Work order
Go through the lines below and transcribe each one exactly.

Available records
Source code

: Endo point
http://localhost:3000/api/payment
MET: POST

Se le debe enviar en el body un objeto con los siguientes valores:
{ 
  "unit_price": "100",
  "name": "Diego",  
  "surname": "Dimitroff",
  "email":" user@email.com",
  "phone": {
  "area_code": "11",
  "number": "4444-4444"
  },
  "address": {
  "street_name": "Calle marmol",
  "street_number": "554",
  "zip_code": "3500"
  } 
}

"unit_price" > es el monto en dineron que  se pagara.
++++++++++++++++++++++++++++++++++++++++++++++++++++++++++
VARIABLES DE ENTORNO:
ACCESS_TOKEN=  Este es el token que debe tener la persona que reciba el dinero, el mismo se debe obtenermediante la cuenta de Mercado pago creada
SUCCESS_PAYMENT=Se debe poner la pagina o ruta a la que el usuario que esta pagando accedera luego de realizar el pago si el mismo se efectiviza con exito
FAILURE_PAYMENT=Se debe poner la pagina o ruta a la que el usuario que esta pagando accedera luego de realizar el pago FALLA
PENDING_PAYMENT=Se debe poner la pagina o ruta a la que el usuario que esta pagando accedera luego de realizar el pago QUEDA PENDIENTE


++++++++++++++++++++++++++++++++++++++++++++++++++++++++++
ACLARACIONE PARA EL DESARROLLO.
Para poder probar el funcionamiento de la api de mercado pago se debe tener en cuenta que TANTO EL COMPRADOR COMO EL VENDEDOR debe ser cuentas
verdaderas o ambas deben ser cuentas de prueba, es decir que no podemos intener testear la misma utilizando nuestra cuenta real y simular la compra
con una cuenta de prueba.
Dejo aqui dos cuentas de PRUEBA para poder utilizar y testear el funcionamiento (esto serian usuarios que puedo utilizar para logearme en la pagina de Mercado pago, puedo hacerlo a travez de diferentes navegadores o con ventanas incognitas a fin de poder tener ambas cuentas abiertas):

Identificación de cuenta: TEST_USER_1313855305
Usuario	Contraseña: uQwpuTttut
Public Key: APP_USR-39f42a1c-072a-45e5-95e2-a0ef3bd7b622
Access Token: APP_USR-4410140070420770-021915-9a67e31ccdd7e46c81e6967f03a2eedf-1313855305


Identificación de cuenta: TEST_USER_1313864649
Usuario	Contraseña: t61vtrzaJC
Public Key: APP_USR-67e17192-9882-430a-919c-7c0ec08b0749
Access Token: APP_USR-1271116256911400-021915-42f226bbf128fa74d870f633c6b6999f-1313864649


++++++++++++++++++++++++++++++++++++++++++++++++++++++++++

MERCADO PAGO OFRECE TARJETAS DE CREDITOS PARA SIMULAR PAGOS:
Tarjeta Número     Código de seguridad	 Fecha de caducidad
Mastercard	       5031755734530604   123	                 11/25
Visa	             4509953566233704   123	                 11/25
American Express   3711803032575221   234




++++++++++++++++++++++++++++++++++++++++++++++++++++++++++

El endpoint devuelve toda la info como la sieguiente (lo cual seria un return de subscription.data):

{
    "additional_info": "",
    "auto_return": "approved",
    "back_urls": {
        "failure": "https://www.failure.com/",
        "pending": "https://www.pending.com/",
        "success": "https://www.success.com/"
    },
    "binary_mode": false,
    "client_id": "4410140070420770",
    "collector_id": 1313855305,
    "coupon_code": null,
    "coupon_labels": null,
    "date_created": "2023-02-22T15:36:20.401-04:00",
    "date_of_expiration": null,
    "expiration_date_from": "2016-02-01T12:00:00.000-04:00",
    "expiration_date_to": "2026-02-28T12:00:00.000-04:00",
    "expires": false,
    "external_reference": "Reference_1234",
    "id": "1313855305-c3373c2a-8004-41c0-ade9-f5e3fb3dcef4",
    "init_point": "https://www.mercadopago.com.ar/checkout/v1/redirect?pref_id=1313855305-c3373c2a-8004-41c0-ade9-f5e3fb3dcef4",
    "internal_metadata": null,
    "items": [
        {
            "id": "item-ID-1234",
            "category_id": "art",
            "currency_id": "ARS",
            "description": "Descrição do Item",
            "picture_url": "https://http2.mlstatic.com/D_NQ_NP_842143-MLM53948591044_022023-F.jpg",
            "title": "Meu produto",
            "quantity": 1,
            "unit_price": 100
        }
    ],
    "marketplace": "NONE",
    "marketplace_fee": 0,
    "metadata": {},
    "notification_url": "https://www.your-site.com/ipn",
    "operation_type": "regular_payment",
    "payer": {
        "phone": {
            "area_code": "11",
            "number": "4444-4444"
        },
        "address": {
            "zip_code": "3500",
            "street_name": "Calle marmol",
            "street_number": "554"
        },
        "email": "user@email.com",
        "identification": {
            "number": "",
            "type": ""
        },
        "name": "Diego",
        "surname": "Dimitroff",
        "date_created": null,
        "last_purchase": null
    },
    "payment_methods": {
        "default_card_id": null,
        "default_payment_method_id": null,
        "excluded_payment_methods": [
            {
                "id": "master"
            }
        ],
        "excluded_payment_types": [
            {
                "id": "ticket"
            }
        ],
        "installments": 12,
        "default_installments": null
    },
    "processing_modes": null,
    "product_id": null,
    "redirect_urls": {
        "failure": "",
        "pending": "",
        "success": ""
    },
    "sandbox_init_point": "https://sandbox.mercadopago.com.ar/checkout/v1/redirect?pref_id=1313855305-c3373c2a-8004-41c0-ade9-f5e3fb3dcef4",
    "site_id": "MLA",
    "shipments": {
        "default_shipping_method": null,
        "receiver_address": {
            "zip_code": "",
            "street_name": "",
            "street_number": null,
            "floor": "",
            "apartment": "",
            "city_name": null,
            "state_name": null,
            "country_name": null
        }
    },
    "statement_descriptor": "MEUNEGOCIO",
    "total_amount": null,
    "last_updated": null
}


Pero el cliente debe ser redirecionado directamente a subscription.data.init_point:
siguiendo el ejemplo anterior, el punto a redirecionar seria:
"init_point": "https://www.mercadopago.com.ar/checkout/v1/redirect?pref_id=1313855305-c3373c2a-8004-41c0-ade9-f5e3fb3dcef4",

Expected answer
Source code

: Endo point
http://localhost:3000/api/payment
MET: POST

Se le debe enviar en el body un objeto con los siguientes valores:
{ 
  "unit_price": "100",
  "name": "Diego",  
  "surname": "Dimitroff",
  "email":" user@email.com",
  "phone": {
  "area_code": "11",
  "number": "4444-4444"
  },
  "address": {
  "street_name": "Calle marmol",
  "street_number": "554",
  "zip_code": "3500"
  } 
}

"unit_price" > es el monto en dineron que  se pagara.
++++++++++++++++++++++++++++++++++++++++++++++++++++++++++
VARIABLES DE ENTORNO:
ACCESS_TOKEN=  Este es el token que debe tener la persona que reciba el dinero, el mismo se debe obtenermediante la cuenta de Mercado pago creada
SUCCESS_PAYMENT=Se debe poner la pagina o ruta a la que el usuario que esta pagando accedera luego de realizar el pago si el mismo se efectiviza con exito
FAILURE_PAYMENT=Se debe poner la pagina o ruta a la que el usuario que esta pagando accedera luego de realizar el pago FALLA
PENDING_PAYMENT=Se debe poner la pagina o ruta a la que el usuario que esta pagando accedera luego de realizar el pago QUEDA PENDIENTE


++++++++++++++++++++++++++++++++++++++++++++++++++++++++++
ACLARACIONE PARA EL DESARROLLO.
Para poder probar el funcionamiento de la api de mercado pago se debe tener en cuenta que TANTO EL COMPRADOR COMO EL VENDEDOR debe ser cuentas
verdaderas o ambas deben ser cuentas de prueba, es decir que no podemos intener testear la misma utilizando nuestra cuenta real y simular la compra
con una cuenta de prueba.
Dejo aqui dos cuentas de PRUEBA para poder utilizar y testear el funcionamiento (esto serian usuarios que puedo utilizar para logearme en la pagina de Mercado pago, puedo hacerlo a travez de diferentes navegadores o con ventanas incognitas a fin de poder tener ambas cuentas abiertas):

Identificación de cuenta: TEST_USER_1313855305
Usuario	Contraseña: uQwpuTttut
Public Key: APP_USR-39f42a1c-072a-45e5-95e2-a0ef3bd7b622
Access Token: APP_USR-4410140070420770-021915-9a67e31ccdd7e46c81e6967f03a2eedf-1313855305


Identificación de cuenta: TEST_USER_1313864649
Usuario	Contraseña: t61vtrzaJC
Public Key: APP_USR-67e17192-9882-430a-919c-7c0ec08b0749
Access Token: APP_USR-1271116256911400-021915-42f226bbf128fa74d870f633c6b6999f-1313864649


++++++++++++++++++++++++++++++++++++++++++++++++++++++++++

MERCADO PAGO OFRECE TARJETAS DE CREDITOS PARA SIMULAR PAGOS:
Tarjeta Número     Código de seguridad	 Fecha de caducidad
Mastercard	       5031755734530604   123	                 11/25
Visa	             4509953566233704   123	                 11/25
American Express   3711803032575221   234




++++++++++++++++++++++++++++++++++++++++++++++++++++++++++

El endpoint devuelve toda la info como la sieguiente (lo cual seria un return de subscription.data):

{
    "additional_info": "",
    "auto_return": "approved",
    "back_urls": {
        "failure": "https://www.failure.com/",
        "pending": "https://www.pending.com/",
        "success": "https://www.success.com/"
    },
    "binary_mode": false,
    "client_id": "4410140070420770",
    "collector_id": 1313855305,
    "coupon_code": null,
    "coupon_labels": null,
    "date_created": "2023-02-22T15:36:20.401-04:00",
    "date_of_expiration": null,
    "expiration_date_from": "2016-02-01T12:00:00.000-04:00",
    "expiration_date_to": "2026-02-28T12:00:00.000-04:00",
    "expires": false,
    "external_reference": "Reference_1234",
    "id": "1313855305-c3373c2a-8004-41c0-ade9-f5e3fb3dcef4",
    "init_point": "https://www.mercadopago.com.ar/checkout/v1/redirect?pref_id=1313855305-c3373c2a-8004-41c0-ade9-f5e3fb3dcef4",
    "internal_metadata": null,
    "items": [
        {
            "id": "item-ID-1234",
            "category_id": "art",
            "currency_id": "ARS",
            "description": "Descrição do Item",
            "picture_url": "https://http2.mlstatic.com/D_NQ_NP_842143-MLM53948591044_022023-F.jpg",
            "title": "Meu produto",
            "quantity": 1,
            "unit_price": 100
        }
    ],
    "marketplace": "NONE",
    "marketplace_fee": 0,
    "metadata": {},
    "notification_url": "https://www.your-site.com/ipn",
    "operation_type": "regular_payment",
    "payer": {
        "phone": {
            "area_code": "11",
            "number": "4444-4444"
        },
        "address": {
            "zip_code": "3500",
            "street_name": "Calle marmol",
            "street_number": "554"
        },
        "email": "user@email.com",
        "identification": {
            "number": "",
            "type": ""
        },
        "name": "Diego",
        "surname": "Dimitroff",
        "date_created": null,
        "last_purchase": null
    },
    "payment_methods": {
        "default_card_id": null,
        "default_payment_method_id": null,
        "excluded_payment_methods": [
            {
                "id": "master"
            }
        ],
        "excluded_payment_types": [
            {
                "id": "ticket"
            }
        ],
        "installments": 12,
        "default_installments": null
    },
    "processing_modes": null,
    "product_id": null,
    "redirect_urls": {
        "failure": "",
        "pending": "",
        "success": ""
    },
    "sandbox_init_point": "https://sandbox.mercadopago.com.ar/checkout/v1/redirect?pref_id=1313855305-c3373c2a-8004-41c0-ade9-f5e3fb3dcef4",
    "site_id": "MLA",
    "shipments": {
        "default_shipping_method": null,
        "receiver_address": {
            "zip_code": "",
            "street_name": "",
            "street_number": null,
            "floor": "",
            "apartment": "",
            "city_name": null,
            "state_name": null,
            "country_name": null
        }
    },
    "statement_descriptor": "MEUNEGOCIO",
    "total_amount": null,
    "last_updated": null
}


Pero el cliente debe ser redirecionado directamente a subscription.data.init_point:
siguiendo el ejemplo anterior, el punto a redirecionar seria:
"init_point": "https://www.mercadopago.com.ar/checkout/v1/redirect?pref_id=1313855305-c3373c2a-8004-41c0-ade9-f5e3fb3dcef4",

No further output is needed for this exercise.